The Women and Equalities Select Committee is holding the inquiry to inform Government strategy on reducing the gender pay gap, focusing on policies aimed at reducing the pay gap for women aged over 40.
Mr Stephenson-Padron, said: “Due to the high-proportion of women working in the UK’s social care sector, structurally low pay in the sector contributes to gender inequality figures nation-wide.
“Specifically within home care, where nearly 90 per cent of England’s 650,000 workforce is female, we are especially concerned with high levels of non-compliance with the National Minimum Wage in the home care sector.”
He added: “Improving working conditions in social care are pro-women policies, they are moral policies.
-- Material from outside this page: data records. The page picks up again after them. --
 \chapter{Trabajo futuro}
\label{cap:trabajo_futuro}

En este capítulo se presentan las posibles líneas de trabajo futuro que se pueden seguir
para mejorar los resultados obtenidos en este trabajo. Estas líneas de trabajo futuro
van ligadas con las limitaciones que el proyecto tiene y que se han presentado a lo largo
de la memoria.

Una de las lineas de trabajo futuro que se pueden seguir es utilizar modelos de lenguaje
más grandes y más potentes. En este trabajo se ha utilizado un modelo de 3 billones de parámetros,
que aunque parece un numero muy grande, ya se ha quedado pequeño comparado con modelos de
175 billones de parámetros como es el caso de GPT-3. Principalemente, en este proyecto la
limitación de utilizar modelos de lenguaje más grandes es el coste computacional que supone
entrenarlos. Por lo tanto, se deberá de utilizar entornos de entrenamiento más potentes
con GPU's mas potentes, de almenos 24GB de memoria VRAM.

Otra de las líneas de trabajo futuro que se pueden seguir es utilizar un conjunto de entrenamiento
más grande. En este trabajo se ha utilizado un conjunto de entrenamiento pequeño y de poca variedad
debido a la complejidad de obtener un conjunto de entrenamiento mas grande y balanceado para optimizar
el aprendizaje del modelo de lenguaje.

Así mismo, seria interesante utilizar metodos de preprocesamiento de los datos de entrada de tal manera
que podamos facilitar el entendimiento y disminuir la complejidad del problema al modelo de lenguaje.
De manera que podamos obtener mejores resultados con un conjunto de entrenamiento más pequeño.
Policies that would reduce gender inequality nationally as well as drive up care quality for the most vulnerable in our society.”
In March 2014, The National Audit Office released a report finding that 160,000 to 220,000 direct care workers in the UK are paid below the national minimum wage due to deductions for uniforms or due to travel time between visits.
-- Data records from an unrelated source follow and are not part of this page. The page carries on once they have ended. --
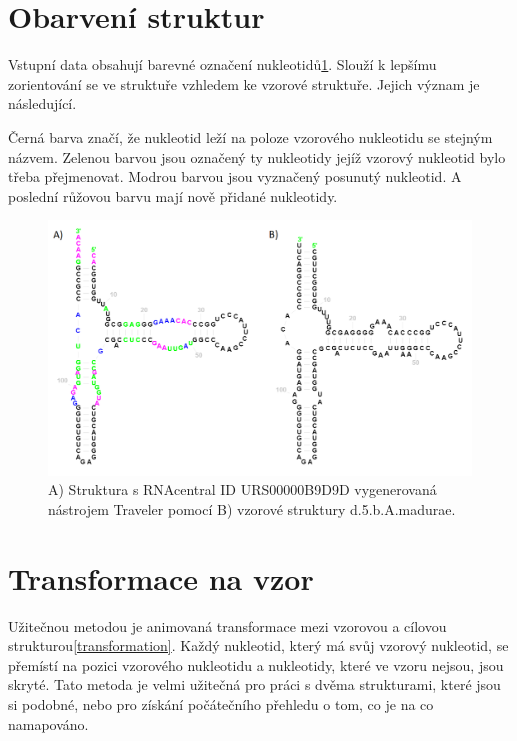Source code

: \section{Obarvení struktur}

Vstupní data obsahují barevné označení nukleotidů\ref{coloring}. Slouží k
lepšímu zorientování se ve struktuře vzhledem ke vzorové struktuře. Jejich
význam je následující.

Černá barva značí, že nukleotid leží na poloze vzorového nukleotidu se stejným
názvem. Zelenou barvou jsou označený ty nukleotidy jejíž vzorový nukleotid bylo
třeba přejmenovat. Modrou barvou jsou vyznačený posunutý nukleotid. A poslední
růžovou barvu mají nově přidané nukleotidy.

\begin{figure}[H]
  \centering
  \includegraphics[width=140mm]{../img/kap03/inputDataColors.png}
  \caption[Vygenerovaná struktura vedle se vzorovou]{A) Struktura s RNAcentral
  ID URS00000B9D9D vygenerovaná nástrojem Traveler pomocí B) vzorové struktury
  d.5.b.A.madurae.}
  \label{coloring}
\end{figure}

\section{Transformace na vzor}

Užitečnou metodou je animovaná transformace mezi vzorovou a cílovou
strukturou\ref{transformation}. Každý nukleotid, který má svůj vzorový
nukleotid, se přemístí na pozici vzorového nukleotidu a nukleotidy, které ve
vzoru nejsou, jsou skryté. Tato metoda je velmi užitečná pro práci s dvěma
strukturami, které jsou si podobné, nebo pro získání počátečního přehledu o
tom, co je na co namapováno.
Mr Stephenson-Padron as a result highlighted to the Women & Equalities Committee of both the need to step up enforcement of the National Minimum Wage, as well as pursuing policies that improve the financial viability of the social care sector as a whole so that it can meet its legal obligations.
He also called for policies that would improve the training of home care workers which can help develop job progression while keeping good care workers in the frontline, where actual care services are provided.
Mr Stephenson-Padron highlighted Penrose Care’s recent work with the UK Commission for Employment & Skills (UKCES) on efforts to add value-added skills to home care workers.
Mr Stephenson-Padron believes that improving the financial viability of the social care sector and improving working conditions for its mostly female workforce, requires society-wide solutions, not just from Government.
He recommended that the committee explore ways in which to incentivise organisations to offer elder care vouchers to their employees similar to how many organisations offer child care vouchers in flexible benefits packages.
A recording of the hearing can be found at the following link (fast forward to 1:07:00 of the video): http://www.parliamentlive.tv/Event/Index/c52c0ae5-3ac1-46fc-8f15-2b539ab8c17e
Penrose Care provides home care to adults with disabilities and elderly persons, including those with dementia in North London.
In 2012, Penrose Care became one of the first four care providers in the country to become an Accredited Living Wage Employer and in 2013 the first independent sector care provider to be compliant with Citizens UK’s landmark Social Care Charter.
Penrose Care was founded by Robert Stephenson-Padron, a healthcare research analyst, and Dr Matthew Knight, a hospital consultant physician.